- [Supplied material]:

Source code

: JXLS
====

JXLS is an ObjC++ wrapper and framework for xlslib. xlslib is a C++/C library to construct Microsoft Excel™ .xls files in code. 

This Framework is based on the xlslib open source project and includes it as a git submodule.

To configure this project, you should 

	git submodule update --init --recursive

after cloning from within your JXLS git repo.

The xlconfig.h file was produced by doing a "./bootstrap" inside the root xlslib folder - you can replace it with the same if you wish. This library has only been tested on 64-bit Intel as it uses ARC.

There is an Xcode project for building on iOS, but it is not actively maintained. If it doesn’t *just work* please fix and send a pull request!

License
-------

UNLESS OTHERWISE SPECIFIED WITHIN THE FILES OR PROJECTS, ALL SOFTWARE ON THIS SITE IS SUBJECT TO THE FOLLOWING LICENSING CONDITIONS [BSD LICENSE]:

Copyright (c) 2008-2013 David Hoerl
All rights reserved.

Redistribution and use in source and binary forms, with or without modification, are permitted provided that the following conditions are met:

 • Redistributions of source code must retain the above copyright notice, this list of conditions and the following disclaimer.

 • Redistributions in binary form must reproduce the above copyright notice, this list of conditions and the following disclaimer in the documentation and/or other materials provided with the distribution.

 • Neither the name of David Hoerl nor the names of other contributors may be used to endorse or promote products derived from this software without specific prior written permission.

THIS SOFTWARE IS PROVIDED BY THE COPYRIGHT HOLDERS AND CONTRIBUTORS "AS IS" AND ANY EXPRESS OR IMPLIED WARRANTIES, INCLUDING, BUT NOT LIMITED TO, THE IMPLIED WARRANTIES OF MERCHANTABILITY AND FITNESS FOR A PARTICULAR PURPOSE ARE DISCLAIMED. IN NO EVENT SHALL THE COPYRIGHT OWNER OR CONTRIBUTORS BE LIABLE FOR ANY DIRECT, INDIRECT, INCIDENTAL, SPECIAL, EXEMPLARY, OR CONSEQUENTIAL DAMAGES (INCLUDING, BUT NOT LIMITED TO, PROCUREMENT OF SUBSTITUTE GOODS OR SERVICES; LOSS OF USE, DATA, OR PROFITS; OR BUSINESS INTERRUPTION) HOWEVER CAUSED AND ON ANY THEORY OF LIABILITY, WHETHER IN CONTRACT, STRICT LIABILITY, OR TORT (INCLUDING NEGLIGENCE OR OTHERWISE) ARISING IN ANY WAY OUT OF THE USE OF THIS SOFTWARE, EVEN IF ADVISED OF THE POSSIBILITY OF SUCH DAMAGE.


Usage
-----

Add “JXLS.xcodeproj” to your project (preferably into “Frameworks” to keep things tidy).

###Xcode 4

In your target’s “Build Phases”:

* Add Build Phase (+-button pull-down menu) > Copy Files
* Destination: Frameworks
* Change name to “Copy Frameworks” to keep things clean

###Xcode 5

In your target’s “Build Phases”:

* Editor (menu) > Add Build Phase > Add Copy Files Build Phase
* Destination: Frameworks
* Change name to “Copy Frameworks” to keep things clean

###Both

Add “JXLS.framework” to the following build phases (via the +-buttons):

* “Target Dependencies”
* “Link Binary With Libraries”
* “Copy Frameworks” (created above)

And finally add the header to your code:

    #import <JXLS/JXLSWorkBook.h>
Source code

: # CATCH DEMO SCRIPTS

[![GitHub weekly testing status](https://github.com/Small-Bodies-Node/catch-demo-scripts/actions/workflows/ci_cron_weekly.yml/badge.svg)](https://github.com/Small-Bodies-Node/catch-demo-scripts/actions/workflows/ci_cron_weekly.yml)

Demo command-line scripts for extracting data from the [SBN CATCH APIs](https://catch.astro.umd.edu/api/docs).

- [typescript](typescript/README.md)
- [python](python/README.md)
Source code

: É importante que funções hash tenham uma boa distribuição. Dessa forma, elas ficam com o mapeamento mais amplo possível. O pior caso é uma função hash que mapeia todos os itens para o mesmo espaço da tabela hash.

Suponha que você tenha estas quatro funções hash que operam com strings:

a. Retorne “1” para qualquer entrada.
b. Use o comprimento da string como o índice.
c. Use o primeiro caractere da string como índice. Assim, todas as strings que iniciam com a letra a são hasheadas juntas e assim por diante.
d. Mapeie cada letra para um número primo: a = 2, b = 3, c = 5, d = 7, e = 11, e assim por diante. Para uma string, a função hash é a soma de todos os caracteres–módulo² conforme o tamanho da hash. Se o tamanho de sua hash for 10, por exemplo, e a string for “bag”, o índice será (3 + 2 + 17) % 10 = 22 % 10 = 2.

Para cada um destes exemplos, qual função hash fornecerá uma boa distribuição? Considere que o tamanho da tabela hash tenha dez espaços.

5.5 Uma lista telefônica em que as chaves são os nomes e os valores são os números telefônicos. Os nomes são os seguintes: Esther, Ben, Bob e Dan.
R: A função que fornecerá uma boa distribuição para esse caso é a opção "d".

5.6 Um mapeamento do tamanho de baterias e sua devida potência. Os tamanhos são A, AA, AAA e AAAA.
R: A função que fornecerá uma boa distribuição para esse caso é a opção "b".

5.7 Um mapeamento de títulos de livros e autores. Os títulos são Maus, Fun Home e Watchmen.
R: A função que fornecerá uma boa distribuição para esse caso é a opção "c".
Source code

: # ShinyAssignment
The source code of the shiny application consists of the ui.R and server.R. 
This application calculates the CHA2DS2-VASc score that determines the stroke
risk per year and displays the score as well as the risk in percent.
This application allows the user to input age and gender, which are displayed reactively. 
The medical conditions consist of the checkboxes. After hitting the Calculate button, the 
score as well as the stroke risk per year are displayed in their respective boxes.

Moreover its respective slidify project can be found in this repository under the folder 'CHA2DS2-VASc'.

- [Exercise requirements]: Copy out exactly the lines between the line with "5.7 Um mapeamento" and the last line of the entries, counting both of those lines.

- [Answer area]:
5.7 Um mapeamento de títulos de livros e autores. Os títulos são Maus, Fun Home e Watchmen.
R: A função que fornecerá uma boa distribuição para esse caso é a opção "c".
Source code

: # ShinyAssignment
The source code of the shiny application consists of the ui.R and server.R. 
This application calculates the CHA2DS2-VASc score that determines the stroke
risk per year and displays the score as well as the risk in percent.
This application allows the user to input age and gender, which are displayed reactively. 
The medical conditions consist of the checkboxes. After hitting the Calculate button, the 
score as well as the stroke risk per year are displayed in their respective boxes.

Moreover its respective slidify project can be found in this repository under the folder 'CHA2DS2-VASc'.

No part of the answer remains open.